The result should be every line in the data below that carries the string "sweeps".

<<<<

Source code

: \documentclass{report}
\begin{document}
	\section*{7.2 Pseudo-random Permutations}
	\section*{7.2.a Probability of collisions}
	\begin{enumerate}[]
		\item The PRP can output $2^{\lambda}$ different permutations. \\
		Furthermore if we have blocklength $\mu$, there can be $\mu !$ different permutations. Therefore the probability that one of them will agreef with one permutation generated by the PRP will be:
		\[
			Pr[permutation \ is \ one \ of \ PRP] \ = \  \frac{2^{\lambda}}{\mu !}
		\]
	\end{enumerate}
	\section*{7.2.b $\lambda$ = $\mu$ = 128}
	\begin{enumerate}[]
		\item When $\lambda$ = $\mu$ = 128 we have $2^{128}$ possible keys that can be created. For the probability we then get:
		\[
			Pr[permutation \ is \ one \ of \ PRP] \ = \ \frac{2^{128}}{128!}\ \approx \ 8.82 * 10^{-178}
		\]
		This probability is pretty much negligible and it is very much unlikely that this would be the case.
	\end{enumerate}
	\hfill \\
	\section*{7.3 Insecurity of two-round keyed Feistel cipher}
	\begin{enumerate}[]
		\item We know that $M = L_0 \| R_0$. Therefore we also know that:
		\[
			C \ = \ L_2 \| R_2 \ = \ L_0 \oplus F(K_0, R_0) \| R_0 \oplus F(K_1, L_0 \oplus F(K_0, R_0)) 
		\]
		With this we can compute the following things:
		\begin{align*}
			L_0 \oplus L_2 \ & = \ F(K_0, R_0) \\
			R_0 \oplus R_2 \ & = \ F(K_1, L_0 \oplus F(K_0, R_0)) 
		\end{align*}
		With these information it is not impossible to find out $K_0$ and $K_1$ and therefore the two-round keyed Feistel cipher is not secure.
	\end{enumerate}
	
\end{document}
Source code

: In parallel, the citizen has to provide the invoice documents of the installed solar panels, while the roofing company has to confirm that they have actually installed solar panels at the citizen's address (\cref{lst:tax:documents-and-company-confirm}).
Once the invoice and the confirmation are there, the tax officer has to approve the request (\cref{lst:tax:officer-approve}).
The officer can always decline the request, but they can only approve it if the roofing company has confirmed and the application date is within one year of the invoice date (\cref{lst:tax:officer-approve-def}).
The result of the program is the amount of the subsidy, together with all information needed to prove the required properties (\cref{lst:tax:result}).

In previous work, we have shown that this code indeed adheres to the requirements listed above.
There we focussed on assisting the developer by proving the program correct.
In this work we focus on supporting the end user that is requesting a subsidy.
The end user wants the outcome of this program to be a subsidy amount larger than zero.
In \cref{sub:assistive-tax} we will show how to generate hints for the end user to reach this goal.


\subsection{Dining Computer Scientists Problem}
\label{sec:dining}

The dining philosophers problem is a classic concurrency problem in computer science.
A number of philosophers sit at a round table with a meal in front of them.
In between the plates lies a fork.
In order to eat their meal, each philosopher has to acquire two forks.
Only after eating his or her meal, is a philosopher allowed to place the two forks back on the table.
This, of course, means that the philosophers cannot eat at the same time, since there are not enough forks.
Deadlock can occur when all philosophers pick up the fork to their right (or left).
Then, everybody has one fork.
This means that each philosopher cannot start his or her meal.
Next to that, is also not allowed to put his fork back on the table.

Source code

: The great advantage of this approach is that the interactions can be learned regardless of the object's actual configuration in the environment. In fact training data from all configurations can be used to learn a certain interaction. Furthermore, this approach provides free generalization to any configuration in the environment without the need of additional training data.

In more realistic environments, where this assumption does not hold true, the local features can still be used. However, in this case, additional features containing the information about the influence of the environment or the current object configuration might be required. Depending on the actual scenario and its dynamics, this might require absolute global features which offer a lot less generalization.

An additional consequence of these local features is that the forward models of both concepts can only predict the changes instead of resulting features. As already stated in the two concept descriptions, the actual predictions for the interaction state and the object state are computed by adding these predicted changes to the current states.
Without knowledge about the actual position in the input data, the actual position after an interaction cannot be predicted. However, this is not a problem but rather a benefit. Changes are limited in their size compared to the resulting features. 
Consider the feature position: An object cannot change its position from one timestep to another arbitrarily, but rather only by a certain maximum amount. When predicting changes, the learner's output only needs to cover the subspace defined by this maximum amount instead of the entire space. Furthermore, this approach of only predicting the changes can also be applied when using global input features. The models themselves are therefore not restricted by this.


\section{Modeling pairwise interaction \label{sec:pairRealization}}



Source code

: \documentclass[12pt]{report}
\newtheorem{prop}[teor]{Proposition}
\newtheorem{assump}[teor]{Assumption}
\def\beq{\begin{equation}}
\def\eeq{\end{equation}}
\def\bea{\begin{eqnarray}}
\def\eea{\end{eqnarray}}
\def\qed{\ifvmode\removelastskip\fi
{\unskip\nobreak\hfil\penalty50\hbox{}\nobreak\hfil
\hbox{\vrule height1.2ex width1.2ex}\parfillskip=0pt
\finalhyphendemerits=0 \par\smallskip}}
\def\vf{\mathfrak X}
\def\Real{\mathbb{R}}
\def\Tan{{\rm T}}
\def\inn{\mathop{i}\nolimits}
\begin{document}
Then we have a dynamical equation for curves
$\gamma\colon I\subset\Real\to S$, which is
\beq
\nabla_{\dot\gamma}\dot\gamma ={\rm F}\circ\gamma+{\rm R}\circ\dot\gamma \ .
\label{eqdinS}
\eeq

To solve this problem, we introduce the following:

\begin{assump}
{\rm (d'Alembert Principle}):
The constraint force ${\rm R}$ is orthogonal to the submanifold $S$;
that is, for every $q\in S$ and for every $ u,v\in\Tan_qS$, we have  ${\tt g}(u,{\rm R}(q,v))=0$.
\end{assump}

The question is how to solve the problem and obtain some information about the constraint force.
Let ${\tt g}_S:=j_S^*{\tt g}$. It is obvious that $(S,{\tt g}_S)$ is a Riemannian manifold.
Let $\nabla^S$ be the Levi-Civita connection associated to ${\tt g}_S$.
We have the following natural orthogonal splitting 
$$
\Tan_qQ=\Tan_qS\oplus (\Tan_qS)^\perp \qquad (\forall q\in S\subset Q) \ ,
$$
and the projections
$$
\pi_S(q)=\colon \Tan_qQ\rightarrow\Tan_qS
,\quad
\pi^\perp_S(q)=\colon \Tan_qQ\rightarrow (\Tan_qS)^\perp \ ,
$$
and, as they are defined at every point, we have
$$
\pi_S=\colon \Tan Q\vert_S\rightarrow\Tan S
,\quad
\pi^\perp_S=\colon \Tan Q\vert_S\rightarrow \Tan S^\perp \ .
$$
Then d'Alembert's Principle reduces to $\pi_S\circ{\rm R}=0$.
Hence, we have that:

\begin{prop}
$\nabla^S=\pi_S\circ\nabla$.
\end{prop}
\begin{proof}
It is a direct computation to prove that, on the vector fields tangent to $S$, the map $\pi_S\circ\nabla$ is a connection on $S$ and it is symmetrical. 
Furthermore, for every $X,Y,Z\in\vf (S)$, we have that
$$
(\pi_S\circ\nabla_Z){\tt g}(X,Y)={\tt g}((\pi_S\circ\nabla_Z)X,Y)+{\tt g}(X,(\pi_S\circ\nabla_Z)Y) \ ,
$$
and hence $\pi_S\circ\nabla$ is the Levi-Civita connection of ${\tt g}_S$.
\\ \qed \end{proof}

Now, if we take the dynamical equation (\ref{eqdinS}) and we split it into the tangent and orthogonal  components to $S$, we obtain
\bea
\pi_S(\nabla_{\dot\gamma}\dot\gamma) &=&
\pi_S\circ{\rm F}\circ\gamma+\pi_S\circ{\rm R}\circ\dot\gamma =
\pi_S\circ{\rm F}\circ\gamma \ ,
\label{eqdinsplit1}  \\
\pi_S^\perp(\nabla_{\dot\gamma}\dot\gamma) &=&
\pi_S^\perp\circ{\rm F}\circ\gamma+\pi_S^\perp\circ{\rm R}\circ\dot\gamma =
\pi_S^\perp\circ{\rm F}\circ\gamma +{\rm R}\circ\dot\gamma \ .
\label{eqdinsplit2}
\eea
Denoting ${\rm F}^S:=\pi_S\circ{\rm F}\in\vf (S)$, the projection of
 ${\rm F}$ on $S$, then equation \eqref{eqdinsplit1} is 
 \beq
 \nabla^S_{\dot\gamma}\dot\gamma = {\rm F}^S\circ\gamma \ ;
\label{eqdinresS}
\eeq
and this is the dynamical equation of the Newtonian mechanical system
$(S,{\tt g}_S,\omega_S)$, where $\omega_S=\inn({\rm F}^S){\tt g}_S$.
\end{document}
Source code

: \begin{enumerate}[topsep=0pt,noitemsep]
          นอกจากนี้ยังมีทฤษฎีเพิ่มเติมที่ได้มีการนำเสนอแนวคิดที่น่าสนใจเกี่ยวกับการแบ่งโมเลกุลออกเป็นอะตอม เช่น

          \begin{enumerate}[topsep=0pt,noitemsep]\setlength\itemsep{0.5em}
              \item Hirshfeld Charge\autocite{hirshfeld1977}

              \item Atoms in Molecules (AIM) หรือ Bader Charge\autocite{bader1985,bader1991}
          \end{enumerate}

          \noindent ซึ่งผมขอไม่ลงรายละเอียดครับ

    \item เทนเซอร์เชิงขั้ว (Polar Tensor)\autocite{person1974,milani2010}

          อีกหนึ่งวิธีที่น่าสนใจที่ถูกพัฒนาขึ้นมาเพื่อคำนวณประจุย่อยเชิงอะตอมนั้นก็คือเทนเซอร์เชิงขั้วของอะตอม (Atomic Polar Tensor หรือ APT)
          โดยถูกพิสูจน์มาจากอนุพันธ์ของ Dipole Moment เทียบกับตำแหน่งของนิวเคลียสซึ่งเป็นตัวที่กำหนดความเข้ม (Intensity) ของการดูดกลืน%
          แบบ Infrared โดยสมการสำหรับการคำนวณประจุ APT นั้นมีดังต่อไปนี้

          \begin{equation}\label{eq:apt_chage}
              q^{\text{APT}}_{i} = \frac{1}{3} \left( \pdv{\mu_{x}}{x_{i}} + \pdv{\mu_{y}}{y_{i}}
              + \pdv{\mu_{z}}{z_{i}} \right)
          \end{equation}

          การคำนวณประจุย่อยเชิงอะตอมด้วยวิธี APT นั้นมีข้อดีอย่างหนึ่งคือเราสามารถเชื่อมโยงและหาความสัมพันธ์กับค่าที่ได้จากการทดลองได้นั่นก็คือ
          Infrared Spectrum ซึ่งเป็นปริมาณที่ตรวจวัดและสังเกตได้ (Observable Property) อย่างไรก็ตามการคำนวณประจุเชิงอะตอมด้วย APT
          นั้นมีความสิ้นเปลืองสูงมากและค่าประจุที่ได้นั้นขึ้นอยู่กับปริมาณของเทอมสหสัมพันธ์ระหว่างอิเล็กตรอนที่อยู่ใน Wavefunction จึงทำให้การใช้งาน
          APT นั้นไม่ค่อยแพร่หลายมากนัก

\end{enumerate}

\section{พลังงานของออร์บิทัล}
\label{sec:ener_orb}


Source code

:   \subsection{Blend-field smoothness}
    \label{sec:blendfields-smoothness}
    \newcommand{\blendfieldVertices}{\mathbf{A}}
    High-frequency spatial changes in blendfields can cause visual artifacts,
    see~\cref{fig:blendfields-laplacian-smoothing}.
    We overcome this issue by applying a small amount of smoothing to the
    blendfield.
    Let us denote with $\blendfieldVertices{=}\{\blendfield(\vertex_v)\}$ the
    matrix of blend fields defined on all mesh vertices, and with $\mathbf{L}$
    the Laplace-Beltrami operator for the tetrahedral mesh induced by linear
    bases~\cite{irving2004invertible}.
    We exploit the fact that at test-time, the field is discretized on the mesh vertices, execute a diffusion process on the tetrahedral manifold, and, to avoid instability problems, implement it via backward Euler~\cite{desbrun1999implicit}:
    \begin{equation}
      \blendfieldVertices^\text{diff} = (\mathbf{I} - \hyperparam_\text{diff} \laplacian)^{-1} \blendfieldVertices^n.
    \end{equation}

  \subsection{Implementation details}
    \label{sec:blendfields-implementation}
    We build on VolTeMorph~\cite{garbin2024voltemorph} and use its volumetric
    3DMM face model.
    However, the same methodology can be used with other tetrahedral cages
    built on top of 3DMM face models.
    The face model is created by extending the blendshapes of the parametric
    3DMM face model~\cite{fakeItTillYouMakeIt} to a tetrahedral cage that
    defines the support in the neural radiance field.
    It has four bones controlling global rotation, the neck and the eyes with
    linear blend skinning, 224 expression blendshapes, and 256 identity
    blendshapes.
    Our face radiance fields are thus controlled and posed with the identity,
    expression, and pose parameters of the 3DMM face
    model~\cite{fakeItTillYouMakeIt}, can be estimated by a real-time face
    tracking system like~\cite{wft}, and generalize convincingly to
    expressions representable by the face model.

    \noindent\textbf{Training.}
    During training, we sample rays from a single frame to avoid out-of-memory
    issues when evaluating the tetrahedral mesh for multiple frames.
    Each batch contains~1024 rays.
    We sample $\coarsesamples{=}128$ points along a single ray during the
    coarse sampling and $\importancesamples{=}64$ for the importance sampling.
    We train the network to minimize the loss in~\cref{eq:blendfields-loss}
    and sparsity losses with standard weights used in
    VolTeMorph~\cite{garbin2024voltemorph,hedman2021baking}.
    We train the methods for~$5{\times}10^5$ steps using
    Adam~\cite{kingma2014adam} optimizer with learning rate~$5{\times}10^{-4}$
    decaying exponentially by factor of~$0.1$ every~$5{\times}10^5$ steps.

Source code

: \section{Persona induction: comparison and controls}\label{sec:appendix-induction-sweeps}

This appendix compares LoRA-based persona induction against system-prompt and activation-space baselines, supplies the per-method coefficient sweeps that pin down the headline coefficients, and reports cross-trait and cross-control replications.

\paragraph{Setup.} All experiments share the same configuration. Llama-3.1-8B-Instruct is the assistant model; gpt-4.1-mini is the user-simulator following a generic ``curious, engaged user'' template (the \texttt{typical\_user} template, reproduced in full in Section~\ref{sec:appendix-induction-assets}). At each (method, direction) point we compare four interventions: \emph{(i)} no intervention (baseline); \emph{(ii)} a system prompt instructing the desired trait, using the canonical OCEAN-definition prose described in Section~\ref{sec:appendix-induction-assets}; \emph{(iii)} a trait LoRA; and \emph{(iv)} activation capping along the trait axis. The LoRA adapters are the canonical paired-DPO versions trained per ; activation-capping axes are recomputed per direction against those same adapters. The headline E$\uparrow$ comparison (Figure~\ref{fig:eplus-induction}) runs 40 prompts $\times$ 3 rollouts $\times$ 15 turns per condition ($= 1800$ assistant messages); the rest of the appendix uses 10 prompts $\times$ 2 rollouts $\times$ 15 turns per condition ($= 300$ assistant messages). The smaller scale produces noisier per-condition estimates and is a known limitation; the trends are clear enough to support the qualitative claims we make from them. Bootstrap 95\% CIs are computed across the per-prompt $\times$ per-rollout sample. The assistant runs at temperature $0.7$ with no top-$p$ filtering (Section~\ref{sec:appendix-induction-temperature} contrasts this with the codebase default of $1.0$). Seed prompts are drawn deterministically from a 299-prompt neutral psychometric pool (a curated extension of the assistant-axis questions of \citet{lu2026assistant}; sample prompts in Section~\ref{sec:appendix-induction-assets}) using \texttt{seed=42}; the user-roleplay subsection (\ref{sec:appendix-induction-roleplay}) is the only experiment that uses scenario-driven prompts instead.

>>>>

RESPONSE:
: \section{Persona induction: comparison and controls}\label{sec:appendix-induction-sweeps}
This appendix compares LoRA-based persona induction against system-prompt and activation-space baselines, supplies the per-method coefficient sweeps that pin down the headline coefficients, and reports cross-trait and cross-control replications.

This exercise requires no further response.